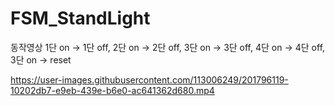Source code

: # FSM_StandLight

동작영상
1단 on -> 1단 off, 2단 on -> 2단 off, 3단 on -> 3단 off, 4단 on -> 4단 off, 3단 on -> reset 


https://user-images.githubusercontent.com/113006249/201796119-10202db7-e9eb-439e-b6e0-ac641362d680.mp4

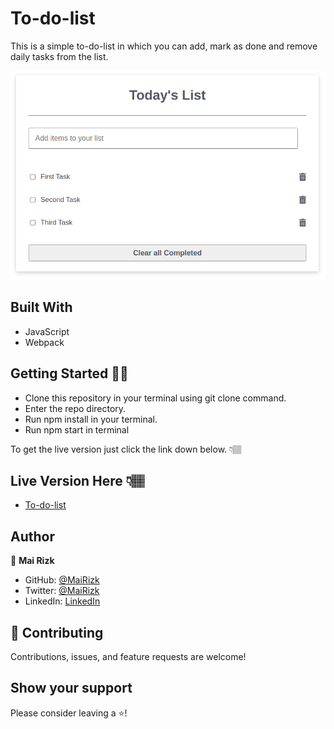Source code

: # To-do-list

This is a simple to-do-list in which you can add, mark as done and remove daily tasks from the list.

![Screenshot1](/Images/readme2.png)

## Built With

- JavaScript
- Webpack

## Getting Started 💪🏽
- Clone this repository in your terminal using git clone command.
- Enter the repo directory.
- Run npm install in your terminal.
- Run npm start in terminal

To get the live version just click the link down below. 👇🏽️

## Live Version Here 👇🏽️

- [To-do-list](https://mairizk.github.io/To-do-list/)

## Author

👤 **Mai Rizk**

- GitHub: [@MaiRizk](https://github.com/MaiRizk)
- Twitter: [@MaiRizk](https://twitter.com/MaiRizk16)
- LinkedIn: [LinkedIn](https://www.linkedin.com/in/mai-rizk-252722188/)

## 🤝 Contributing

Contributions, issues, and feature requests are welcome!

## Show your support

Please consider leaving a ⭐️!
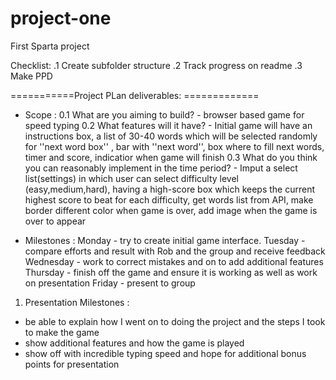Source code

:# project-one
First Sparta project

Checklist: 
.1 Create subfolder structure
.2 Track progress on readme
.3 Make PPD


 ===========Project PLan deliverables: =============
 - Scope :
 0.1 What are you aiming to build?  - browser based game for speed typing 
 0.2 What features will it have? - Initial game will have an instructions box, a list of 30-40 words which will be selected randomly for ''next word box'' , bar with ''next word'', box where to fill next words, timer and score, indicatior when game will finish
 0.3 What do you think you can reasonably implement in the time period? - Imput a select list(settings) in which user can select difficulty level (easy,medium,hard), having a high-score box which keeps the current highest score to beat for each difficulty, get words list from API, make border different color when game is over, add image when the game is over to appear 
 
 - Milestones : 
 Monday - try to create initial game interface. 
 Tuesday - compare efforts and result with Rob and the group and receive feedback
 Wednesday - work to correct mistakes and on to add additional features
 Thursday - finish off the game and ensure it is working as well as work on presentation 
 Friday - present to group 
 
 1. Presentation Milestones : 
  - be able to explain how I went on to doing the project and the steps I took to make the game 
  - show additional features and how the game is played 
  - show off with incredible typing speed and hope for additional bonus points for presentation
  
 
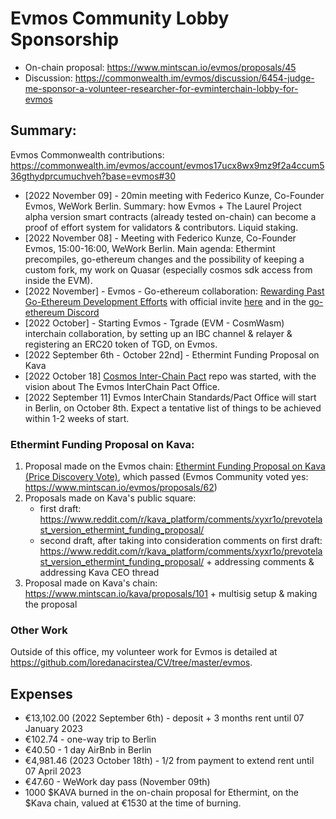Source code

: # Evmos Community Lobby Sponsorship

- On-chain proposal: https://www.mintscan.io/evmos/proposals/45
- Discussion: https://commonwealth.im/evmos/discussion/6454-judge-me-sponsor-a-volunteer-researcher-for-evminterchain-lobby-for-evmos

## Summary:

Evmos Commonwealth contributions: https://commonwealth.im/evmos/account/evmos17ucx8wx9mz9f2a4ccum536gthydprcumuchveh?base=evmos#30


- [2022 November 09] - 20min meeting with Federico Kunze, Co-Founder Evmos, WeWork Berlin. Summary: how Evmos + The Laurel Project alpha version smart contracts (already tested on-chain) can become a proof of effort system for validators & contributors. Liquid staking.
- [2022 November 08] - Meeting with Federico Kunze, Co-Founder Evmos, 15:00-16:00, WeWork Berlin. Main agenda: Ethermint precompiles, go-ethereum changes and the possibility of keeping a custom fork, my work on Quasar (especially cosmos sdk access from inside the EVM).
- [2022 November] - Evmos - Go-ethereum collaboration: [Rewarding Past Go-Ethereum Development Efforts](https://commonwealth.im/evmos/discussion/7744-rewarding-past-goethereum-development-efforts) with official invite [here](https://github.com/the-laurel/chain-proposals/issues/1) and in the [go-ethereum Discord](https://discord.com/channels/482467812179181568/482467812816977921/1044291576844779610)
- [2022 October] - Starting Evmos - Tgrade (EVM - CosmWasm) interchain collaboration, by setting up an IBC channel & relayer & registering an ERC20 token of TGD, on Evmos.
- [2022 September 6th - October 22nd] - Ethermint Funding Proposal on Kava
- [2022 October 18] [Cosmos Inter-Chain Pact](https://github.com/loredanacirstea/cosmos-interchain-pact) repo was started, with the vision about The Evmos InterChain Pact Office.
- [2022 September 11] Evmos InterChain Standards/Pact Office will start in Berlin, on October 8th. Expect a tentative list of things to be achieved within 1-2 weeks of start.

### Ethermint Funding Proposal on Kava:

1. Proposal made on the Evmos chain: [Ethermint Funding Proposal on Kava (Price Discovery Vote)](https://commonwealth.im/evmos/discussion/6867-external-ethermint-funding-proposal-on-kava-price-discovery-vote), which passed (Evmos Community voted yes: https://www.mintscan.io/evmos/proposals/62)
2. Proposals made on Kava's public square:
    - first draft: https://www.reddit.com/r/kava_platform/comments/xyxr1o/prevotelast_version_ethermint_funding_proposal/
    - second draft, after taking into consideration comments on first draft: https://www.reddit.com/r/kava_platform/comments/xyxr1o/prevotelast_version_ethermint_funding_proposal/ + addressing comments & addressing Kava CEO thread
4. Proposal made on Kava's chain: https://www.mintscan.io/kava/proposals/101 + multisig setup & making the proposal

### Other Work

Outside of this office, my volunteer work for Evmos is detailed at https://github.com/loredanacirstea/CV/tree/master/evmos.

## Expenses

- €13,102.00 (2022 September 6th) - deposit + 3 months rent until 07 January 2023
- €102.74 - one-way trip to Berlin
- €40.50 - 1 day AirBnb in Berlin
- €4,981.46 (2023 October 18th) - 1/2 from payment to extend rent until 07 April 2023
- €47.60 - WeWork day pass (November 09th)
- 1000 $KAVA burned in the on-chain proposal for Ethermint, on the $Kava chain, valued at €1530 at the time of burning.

************

Exercise:
Without including a single picture, restate all of the data word for word.

Written solution:
Source code

: # FSM_StandLight

동작영상
1단 on -> 1단 off, 2단 on -> 2단 off, 3단 on -> 3단 off, 4단 on -> 4단 off, 3단 on -> reset 


https://user-images.githubusercontent.com/113006249/201796119-10202db7-e9eb-439e-b6e0-ac641362d680.mp4

Source code

: # To-do-list

This is a simple to-do-list in which you can add, mark as done and remove daily tasks from the list.

![Screenshot1](/Images/readme2.png)

## Built With

- JavaScript
- Webpack

## Getting Started 💪🏽
- Clone this repository in your terminal using git clone command.
- Enter the repo directory.
- Run npm install in your terminal.
- Run npm start in terminal

To get the live version just click the link down below. 👇🏽️

## Live Version Here 👇🏽️

- [To-do-list](https://mairizk.github.io/To-do-list/)

## Author

👤 **Mai Rizk**

- GitHub: [@MaiRizk](https://github.com/MaiRizk)
- Twitter: [@MaiRizk](https://twitter.com/MaiRizk16)
- LinkedIn: [LinkedIn](https://www.linkedin.com/in/mai-rizk-252722188/)

## 🤝 Contributing

Contributions, issues, and feature requests are welcome!

## Show your support

Please consider leaving a ⭐️!
Source code

:# project-one
First Sparta project

Checklist: 
.1 Create subfolder structure
.2 Track progress on readme
.3 Make PPD


 ===========Project PLan deliverables: =============
 - Scope :
 0.1 What are you aiming to build?  - browser based game for speed typing 
 0.2 What features will it have? - Initial game will have an instructions box, a list of 30-40 words which will be selected randomly for ''next word box'' , bar with ''next word'', box where to fill next words, timer and score, indicatior when game will finish
 0.3 What do you think you can reasonably implement in the time period? - Imput a select list(settings) in which user can select difficulty level (easy,medium,hard), having a high-score box which keeps the current highest score to beat for each difficulty, get words list from API, make border different color when game is over, add image when the game is over to appear 
 
 - Milestones : 
 Monday - try to create initial game interface. 
 Tuesday - compare efforts and result with Rob and the group and receive feedback
 Wednesday - work to correct mistakes and on to add additional features
 Thursday - finish off the game and ensure it is working as well as work on presentation 
 Friday - present to group 
 
 1. Presentation Milestones : 
  - be able to explain how I went on to doing the project and the steps I took to make the game 
  - show additional features and how the game is played 
  - show off with incredible typing speed and hope for additional bonus points for presentation
  
 
Source code

: # Evmos Community Lobby Sponsorship

- On-chain proposal: https://www.mintscan.io/evmos/proposals/45
- Discussion: https://commonwealth.im/evmos/discussion/6454-judge-me-sponsor-a-volunteer-researcher-for-evminterchain-lobby-for-evmos

## Summary:

Evmos Commonwealth contributions: https://commonwealth.im/evmos/account/evmos17ucx8wx9mz9f2a4ccum536gthydprcumuchveh?base=evmos#30


- [2022 November 09] - 20min meeting with Federico Kunze, Co-Founder Evmos, WeWork Berlin. Summary: how Evmos + The Laurel Project alpha version smart contracts (already tested on-chain) can become a proof of effort system for validators & contributors. Liquid staking.
- [2022 November 08] - Meeting with Federico Kunze, Co-Founder Evmos, 15:00-16:00, WeWork Berlin. Main agenda: Ethermint precompiles, go-ethereum changes and the possibility of keeping a custom fork, my work on Quasar (especially cosmos sdk access from inside the EVM).
- [2022 November] - Evmos - Go-ethereum collaboration: [Rewarding Past Go-Ethereum Development Efforts](https://commonwealth.im/evmos/discussion/7744-rewarding-past-goethereum-development-efforts) with official invite [here](https://github.com/the-laurel/chain-proposals/issues/1) and in the [go-ethereum Discord](https://discord.com/channels/482467812179181568/482467812816977921/1044291576844779610)
- [2022 October] - Starting Evmos - Tgrade (EVM - CosmWasm) interchain collaboration, by setting up an IBC channel & relayer & registering an ERC20 token of TGD, on Evmos.
- [2022 September 6th - October 22nd] - Ethermint Funding Proposal on Kava
- [2022 October 18] [Cosmos Inter-Chain Pact](https://github.com/loredanacirstea/cosmos-interchain-pact) repo was started, with the vision about The Evmos InterChain Pact Office.
- [2022 September 11] Evmos InterChain Standards/Pact Office will start in Berlin, on October 8th. Expect a tentative list of things to be achieved within 1-2 weeks of start.

### Ethermint Funding Proposal on Kava:

1. Proposal made on the Evmos chain: [Ethermint Funding Proposal on Kava (Price Discovery Vote)](https://commonwealth.im/evmos/discussion/6867-external-ethermint-funding-proposal-on-kava-price-discovery-vote), which passed (Evmos Community voted yes: https://www.mintscan.io/evmos/proposals/62)
2. Proposals made on Kava's public square:
    - first draft: https://www.reddit.com/r/kava_platform/comments/xyxr1o/prevotelast_version_ethermint_funding_proposal/
    - second draft, after taking into consideration comments on first draft: https://www.reddit.com/r/kava_platform/comments/xyxr1o/prevotelast_version_ethermint_funding_proposal/ + addressing comments & addressing Kava CEO thread
4. Proposal made on Kava's chain: https://www.mintscan.io/kava/proposals/101 + multisig setup & making the proposal

### Other Work

Outside of this office, my volunteer work for Evmos is detailed at https://github.com/loredanacirstea/CV/tree/master/evmos.

## Expenses

- €13,102.00 (2022 September 6th) - deposit + 3 months rent until 07 January 2023
- €102.74 - one-way trip to Berlin
- €40.50 - 1 day AirBnb in Berlin
- €4,981.46 (2023 October 18th) - 1/2 from payment to extend rent until 07 April 2023
- €47.60 - WeWork day pass (November 09th)
- 1000 $KAVA burned in the on-chain proposal for Ethermint, on the $Kava chain, valued at €1530 at the time of burning.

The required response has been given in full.